Written communication has a voice too, can you hear it? In a way, these articles are a form of public speaking. I use them to share what I am working on and thinking about. I study public speaking because I do it. I study public speaking because I have been at many public talks. One of my mentors told me to listen carefully to the voice that says I think I can do that better. She said go try it. Practice and learn to determine if you really are better.
Early on in my career I believed good public speaking was all about getting on stage. After one of my early talks I felt and sounded like an 11year old who had just learned to play the tuba. I did not belong on stage. I had no mastery of the art of public speaking. I began to study the speeches of great orators like Lincoln and Barbara Jordan. I never heard Lincoln’s voice, yet we know he wrote great speeches after years of practice. Congresswoman Barbara Jordan’s voice caught my ear the first time I heard her voice. It matched mine in delivery. She was direct, spoke loudly and got to the point. Sometimes she yelled. What was it about her voice that I wanted to emulate? She had a message, a point of view. She had a commanding presence. She also had a purpose. When she went to Congress she said during her first campaign, “I’m not going to Washington and turn things upside down in a day, I’ll only be one of 435. But the 434 will know I am there.”

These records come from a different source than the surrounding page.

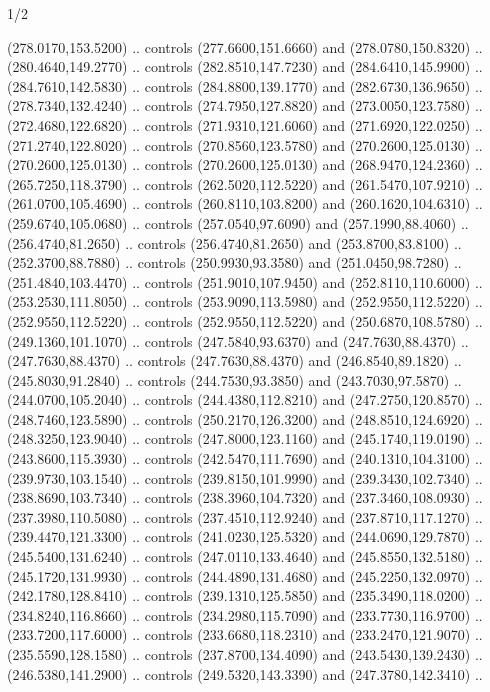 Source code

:\begin{flagdescription}{1/2}
\begin{scope}[xshift=0.5\flaglength]
\begin{scope}[scale=0.004\flagwidth,xshift=-90mm,yshift=89mm]
\begin{scope}[y=0.80pt, x=0.80pt, yscale=-1, xscale=1, inner sep=0pt, outer sep=0pt]
  (278.0170,153.5200) .. controls (277.6600,151.6660) and (278.0780,150.8320) ..
  (280.4640,149.2770) .. controls (282.8510,147.7230) and (284.6410,145.9900) ..
  (284.7610,142.5830) .. controls (284.8800,139.1770) and (282.6730,136.9650) ..
  (278.7340,132.4240) .. controls (274.7950,127.8820) and (273.0050,123.7580) ..
  (272.4680,122.6820) .. controls (271.9310,121.6060) and (271.6920,122.0250) ..
  (271.2740,122.8020) .. controls (270.8560,123.5780) and (270.2600,125.0130) ..
  (270.2600,125.0130) .. controls (270.2600,125.0130) and (268.9470,124.2360) ..
  (265.7250,118.3790) .. controls (262.5020,112.5220) and (261.5470,107.9210) ..
  (261.0700,105.4690) .. controls (260.8110,103.8200) and (260.1620,104.6310) ..
  (259.6740,105.0680) .. controls (257.0540,97.6090) and (257.1990,88.4060) ..
  (256.4740,81.2650) .. controls (256.4740,81.2650) and (253.8700,83.8100) ..
  (252.3700,88.7880) .. controls (250.9930,93.3580) and (251.0450,98.7280) ..
  (251.4840,103.4470) .. controls (251.9010,107.9450) and (252.8110,110.6000) ..
  (253.2530,111.8050) .. controls (253.9090,113.5980) and (252.9550,112.5220) ..
  (252.9550,112.5220) .. controls (252.9550,112.5220) and (250.6870,108.5780) ..
  (249.1360,101.1070) .. controls (247.5840,93.6370) and (247.7630,88.4370) ..
  (247.7630,88.4370) .. controls (247.7630,88.4370) and (246.8540,89.1820) ..
  (245.8030,91.2840) .. controls (244.7530,93.3850) and (243.7030,97.5870) ..
  (244.0700,105.2040) .. controls (244.4380,112.8210) and (247.2750,120.8570) ..
  (248.7460,123.5890) .. controls (250.2170,126.3200) and (248.8510,124.6920) ..
  (248.3250,123.9040) .. controls (247.8000,123.1160) and (245.1740,119.0190) ..
  (243.8600,115.3930) .. controls (242.5470,111.7690) and (240.1310,104.3100) ..
  (239.9730,103.1540) .. controls (239.8150,101.9990) and (239.3430,102.7340) ..
  (238.8690,103.7340) .. controls (238.3960,104.7320) and (237.3460,108.0930) ..
  (237.3980,110.5080) .. controls (237.4510,112.9240) and (237.8710,117.1270) ..
  (239.4470,121.3300) .. controls (241.0230,125.5320) and (244.0690,129.7870) ..
  (245.5400,131.6240) .. controls (247.0110,133.4640) and (245.8550,132.5180) ..
  (245.1720,131.9930) .. controls (244.4890,131.4680) and (245.2250,132.0970) ..
  (242.1780,128.8410) .. controls (239.1310,125.5850) and (235.3490,118.0200) ..
  (234.8240,116.8660) .. controls (234.2980,115.7090) and (233.7730,116.9700) ..
  (233.7200,117.6000) .. controls (233.6680,118.2310) and (233.2470,121.9070) ..
  (235.5590,128.1580) .. controls (237.8700,134.4090) and (243.5430,139.2430) ..
  (246.5380,141.2900) .. controls (249.5320,143.3390) and (247.3780,142.3410) ..

\end{scope}
\end{scope}
\end{scope}
\end{flagdescription}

For the past 12 years I have curated the International Symposium for Personal and Commercial Spaceflight (ISPCS). Every year I open the conference with a short talk. Academia would define this conference as my scholarly contribution to the field. People who travel across the globe to a conference are not interested in my scholarly contribution. They come to listen to the 40 speakers I have spent a year recruiting and preparing for their time on stage. They come to hear the story of the industry. All are leaders in the global space industry. The first speaker up on stage is me. I think about this talk all year long. I write it and edit my 8 minute talk constantly. An 8 minute talk is sixteen, 30 second commercials. If I have a message can I tell a story and hang sixteen thirty second commercials together? Lincoln’s Gettysburg address can be delivered in less than three minutes.
The conference is the story I want to tell this year. Yes, I must have mastery over my field of knowledge. There is a vision for what I want my audience to experience for the two days they are with us. This vision is embedded in every talk and session. The story of how we constructed the show is what they want to hear from me. My job is to tell them how the pieces of the day fit together and why each speaker and session is important to the story we are telling this year. The title of the story is We Will Not Stop. This theme is the main message we ask each speaker to address. This is an election year. The commercial approach to what was once an exclusive government industry will not stop regardless of who is elected. That is the message. I want the audience to know it’s my voice that created the theme and that’s why I speak. It’s why I do the conference. I hope the audience will remember me and my message. Thank goodness I am one of many speakers. The voice is louder, so I don’t have to yell.